Auburn City Council’s decision to exempt warehouse-sized buildings from the city’s 23-year-old sprinkler ordinance is quizzical, because the reason the ordinance was written remains relevant, and remains a problem.
In 1982, Auburn enacted its sprinkler policy to curb fires, obviously, and because hydrants only covered 22 percent of the city. By comparison, Lewiston hydrants cover 90 percent of the city. It’s a wide disparity.
One that, by extension, could give Lewiston a competitive advantage on big-ticket projects like warehouses larger than 200,000 cubic feet, the size Auburn councilors voted to exempt from sprinkling on Monday. (A final vote on it is set for Jan. 5.)

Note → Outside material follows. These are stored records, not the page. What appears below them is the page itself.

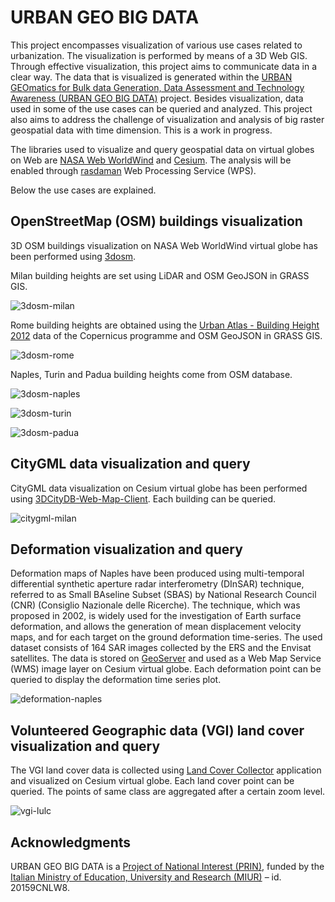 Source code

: # URBAN GEO BIG DATA

This project encompasses visualization of various use cases related to urbanization. The visualization is performed by means of a 3D Web GIS. Through effective visualization, this project aims to communicate data in a clear way. The data that is visualized is generated within the <a href="http://www.urbangeobigdata.it/">URBAN GEOmatics for Bulk data Generation, Data Assessment and Technology Awareness (URBAN GEO BIG DATA)</a> project. Besides visualization, data used in some of the use cases can be queried and analyzed. This project also aims to address the challenge of visualization and analysis of big raster geospatial data with time dimension. This is a work in progress.

The libraries used to visualize and query geospatial data on virtual globes on Web are <a href="https://worldwind.arc.nasa.gov/web/">NASA Web WorldWind</a> and <a href="https://cesiumjs.org/">Cesium</a>. The analysis will be enabled through <a href="https://github.com/dioptre/rasdaman">rasdaman</a> Web Processing Service (WPS).

Below the use cases are explained.  

## OpenStreetMap (OSM) buildings visualization

3D OSM buildings visualization on NASA Web WorldWind virtual globe has been performed using <a href="https://github.com/kilsedar/3dosm">3dosm</a>.

Milan building heights are set using LiDAR and OSM GeoJSON in GRASS GIS.

![3dosm-milan](images/screenshots/3dosm-milan.png)

Rome building heights are obtained using the <a href="https://land.copernicus.eu/local/urban-atlas/building-height-2012?tab=download">Urban Atlas - Building Height 2012</a> data of the Copernicus programme and OSM GeoJSON in GRASS GIS.

![3dosm-rome](images/screenshots/3dosm-rome.png)

Naples, Turin and Padua building heights come from OSM database.

![3dosm-naples](images/screenshots/3dosm-naples.png)

![3dosm-turin](images/screenshots/3dosm-turin.png)

![3dosm-padua](images/screenshots/3dosm-padua.png)

## CityGML data visualization and query

CityGML data visualization on Cesium virtual globe has been performed using <a href="https://github.com/3dcitydb/3dcitydb-web-map">3DCityDB-Web-Map-Client</a>. Each building can be queried.

![citygml-milan](images/screenshots/citygml-milan.png)

## Deformation visualization and query

Deformation maps of Naples have been produced using multi-temporal differential synthetic aperture radar interferometry (DInSAR) technique, referred to as Small BAseline Subset (SBAS) by National Research Council (CNR) (Consiglio Nazionale delle Ricerche). The technique, which was proposed in 2002, is widely used for the investigation of Earth surface deformation, and allows the generation of mean displacement velocity maps, and for each target on the ground deformation time-series. The used dataset consists of 164 SAR images collected by the ERS and the Envisat satellites. The data is stored on <a href="https://github.com/geoserver/geoserver">GeoServer</a> and used as a Web Map Service (WMS) image layer on Cesium virtual globe. Each deformation point can be queried to display the deformation time series plot.

![deformation-naples](images/screenshots/deformation-naples-1.png)

## Volunteered Geographic data (VGI) land cover visualization and query

The VGI land cover data is collected using <a href="https://github.com/kilsedar/land-cover-collector">Land Cover Collector</a> application and visualized on Cesium virtual globe. Each land cover point can be queried. The points of same class are aggregated after a certain zoom level.

![vgi-lulc](images/screenshots/vgi-lulc.png)

## Acknowledgments
URBAN GEO BIG DATA is a <a href="http://prin.miur.it/">Project of National Interest (PRIN)</a>, funded by the <a href="http://www.miur.gov.it/web/guest/home">Italian Ministry of Education, University and Research (MIUR)</a> – id. 20159CNLW8.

The reason for the vote, according to the council, is to be more “business friendly” because anecdotal evidence exists – or so we’re told – of developers who have passed Auburn for their projects because of the sprinkler mandate on their buildings.
This reasoning seems specious. Many businesses in Auburn subject to the mandate have found ways around it, according to city analyses, and rampant commercial growth during the past few years should have silenced any doubts about the city’s business friendliness.
(Some would say, given all the tax breaks given around the mall, Auburn might be a little too business friendly. But that’s beside the point.)
Safety should be the priority. If councilors want to relieve the burden of sprinklers on warehouse-sized projects, they should address the problem they intended to help mitigate: that only a fraction of the city is covered by hydrants.
Expanding the hydrant system would make a safer city, and one friendly to business, too.